David Payne: Do we still need hospitals (and hospital beds)?

IMG_0495During a conference coffee break last week two physiotherapists pushed a hospital bed through the networking area, along with a wheelie bin overflowing with “redundant” bed-related paraphernalia—monitors, clipboards, etc.

The hospital where Shanna Bloemen and Yvonne Geurts work plans to remove beds during the day to encourage patients to get active and get out of the wards. Implementation is due to begin in the department of cardiothoracic surgery and will be extended to others over time.

Ban Bedcentricity, as the campaign at Radboud University Medical Center in Nijmegen, the Netherlands, is called, says healthcare is currently too “bed centred.” This makes patients easier to find and hospital wards easier to arrange, but beds encourage physical inactivity.


Patients spend on average 80% of their time in their beds, they say, and most have no medical reason to stay in bed. Also, the physical inactivity it encourages can result in loss of muscle strength, neuromuscular control, and physical endurance.
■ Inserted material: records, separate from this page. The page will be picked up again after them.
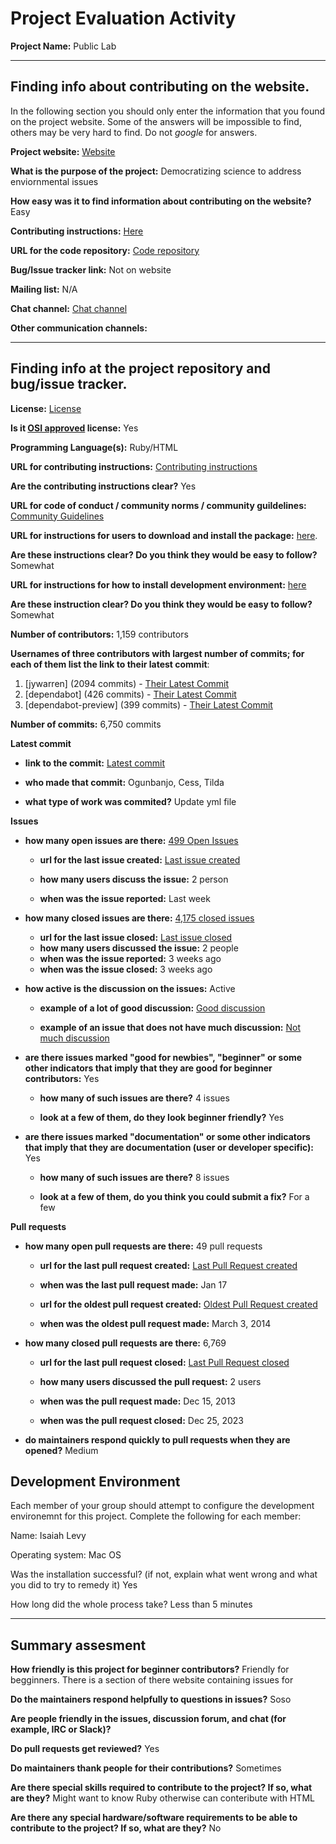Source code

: # Project Evaluation Activity



__Project Name:__  Public Lab 


---

## Finding info about contributing on the website.

In the following section you should only enter the information that you
found on the project website. Some of the answers will be impossible to find, others
may be very hard to find. Do not _google_ for answers.

__Project website:__ [Website](https://publiclab.org/)


__What is the purpose of the project:__ Democratizing science to address enviornmental issues 


__How easy was it to find information about contributing on the website?__ Easy 


__Contributing instructions:__ [Here](https://code.publiclab.org/#r=all) 

__URL for the code repository:__ [Code repository](https://github.com/publiclab)

__Bug/Issue tracker link:__ Not on website 

__Mailing list:__ N/A 


__Chat channel:__ [Chat channel](https://publiclab.org/chat)

__Other communication channels:__ 


---

## Finding info at the project repository and bug/issue tracker.

__License:__ [License](https://github.com/publiclab/plots2/blob/main/LICENSE)

__Is it [OSI approved](https://opensource.org/licenses/alphabetical) license:__ Yes 

__Programming Language(s):__ Ruby/HTML

__URL for contributing instructions:__ [Contributing instructions](https://github.com/publiclab/plots2/blob/main/CONTRIBUTING.md)

__Are the contributing instructions clear?__ Yes 


__URL for code of conduct / community norms / community guildelines:__ [Community Guidelines](https://github.com/publiclab/plots2/blob/main/CODE_OF_CONDUCT.md)

__URL for instructions for users to download and install the package:__  [here]([https://github.com/publiclab/plots2/tree/main?tab=readme-ov-file#developers](https://github.com/publiclab/plots2/tree/main?tab=readme-ov-file#installation)). 


__Are these instructions clear? Do you think they would be easy to follow?__ Somewhat 


__URL for instructions for how to install development environment:__ [here](https://github.com/publiclab/plots2/tree/main?tab=readme-ov-file#ssl-in-development)


__Are these instruction clear? Do you think they would be easy to follow?__ Somewhat 


__Number of contributors:__ 1,159 contributors


__Usernames of three contributors with largest number of commits; for
each of them list the link to their latest commit__:

1. [jywarren] (2094 commits) - [Their Latest Commit](https://github.com/publiclab/plots2/commit/a16b18bec3610f283a8c9ffa59aad6ecb7d08f6e)
1. [dependabot] (426 commits) - [Their Latest Commit](https://github.com/publiclab/plots2/commit/1486f57dfb36646b1d7e3e28afd06dafc151807d)
1. [dependabot-preview] (399 commits) - [Their Latest Commit](https://github.com/publiclab/plots2/commit/8d328a135f5a62ce6716e23fbf1cf54611cc15ce)


__Number of commits:__ 6,750 commits

__Latest commit__ 

- __link to the commit:__ [Latest commit](https://github.com/publiclab/plots2/commit/5e1d8c2bac1c5d2ad7faf532162a72c6f65c9898)

- __who made that commit:__ Ogunbanjo, Cess, Tilda

- __what type of work was commited?__ Update yml file 


__Issues__

- __how many open issues are there:__ [499 Open Issues](https://github.com/publiclab/plots2/issues)

    - __url for the last issue created:__ [Last issue created](https://github.com/publiclab/plots2/issues/11707)

    - __how many users discuss the issue:__ 2 person
    
    - __when was the issue reported:__ Last week
    

- __how many closed issues are there:__ [4,175 closed issues](https://github.com/publiclab/plots2/issues?q=is%3Aissue+is%3Aclosed)
    - __url for the last issue closed:__ [Last issue closed](https://github.com/publiclab/plots2/issues/11706)
    - __how many users discussed the issue:__ 2 people
    - __when was the issue reported:__ 3 weeks ago
    - __when was the issue closed:__ 3 weeks ago

- __how active is the discussion on the issues:__ Active

    - __example of a lot of good discussion:__ [Good discussion](https://github.com/publiclab/plots2/issues/11620)
    
    - __example of an issue that does not have much discussion:__ [Not much discussion](https://github.com/publiclab/plots2/issues/11331)



- __are there issues marked "good for newbies", "beginner" or some other indicators that imply that they are good for beginner contributors:__ Yes

    - __how many of such issues are there?__ 4 issues
    
    - __look at a few of them, do they look beginner friendly?__ Yes



- __are there issues marked "documentation" or some other indicators that imply that they are documentation (user or developer specific):__ Yes

    - __how many of such issues are there?__ 8 issues
    
    - __look at a few of them, do you think you could submit a fix?__ For a few 



__Pull requests__

- __how many open pull requests are there:__ 49 pull requests

    - __url for the last pull request created:__ [Last Pull Request created](https://github.com/publiclab/plots2/pull/11702)
    
    - __when was the last pull request made:__ Jan 17

    - __url for the oldest pull request created:__ [Oldest Pull Request created](https://github.com/publiclab/plots2/pull/23)
    
    - __when was the oldest pull request made:__ March 3, 2014

- __how many closed pull requests are there:__ 6,769

    - __url for the last pull request closed:__ [Last Pull Request closed](https://github.com/publiclab/plots2/pull/11694)
    
    - __how many users discussed the pull request:__ 2 users
    
    - __when was the pull request made:__  Dec 15, 2013
    
    - __when was the pull request closed:__ Dec 25, 2023
    

- __do maintainers respond quickly to pull requests when they are opened?__ Medium


## Development Environment 

Each member of your group should attempt to configure the development environemnt 
for this project. Complete the following for each member:

Name: Isaiah Levy

Operating system: Mac OS 

Was the installation successful? (if not, explain what went wrong and 
what you did to try to remedy it) Yes

How long did the whole process take? Less than 5 minutes  


---


## Summary assesment
__How friendly is this project for beginner contributors?__ Friendly for begginners. There is a section of there website containing issues for 




__Do the maintainers respond helpfully to questions in issues?__ Soso 



__Are people friendly in the issues, discussion forum, and chat (for example, IRC or Slack)?__




__Do pull requests get reviewed?__ Yes 



__Do maintainers thank people for their contributions?__ Sometimes 



__Are there special skills required to contribute to the project? If so, what are they?__ Might want to know Ruby otherwise can conteribute with HTML 



__Are there any special hardware/software requirements to be able to contribute to the project? If so, what are they?__ No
But why stop at beds? What about hospitals? Do we even still need them? And if we do, should they even still be called hospitals?

Yesterday a blog post by Céline Miani and Eleanor Winpenny from RAND Europe and Cambridge University, respectively, outlined the push from secondary care to the community. They write about a RAND review, undertaken jointly with Cambridge University, which outlined five key areas for shifting care, but their post did not discuss how hospital architecture will change as hospitals adapt to their new “bed-decentralised” future.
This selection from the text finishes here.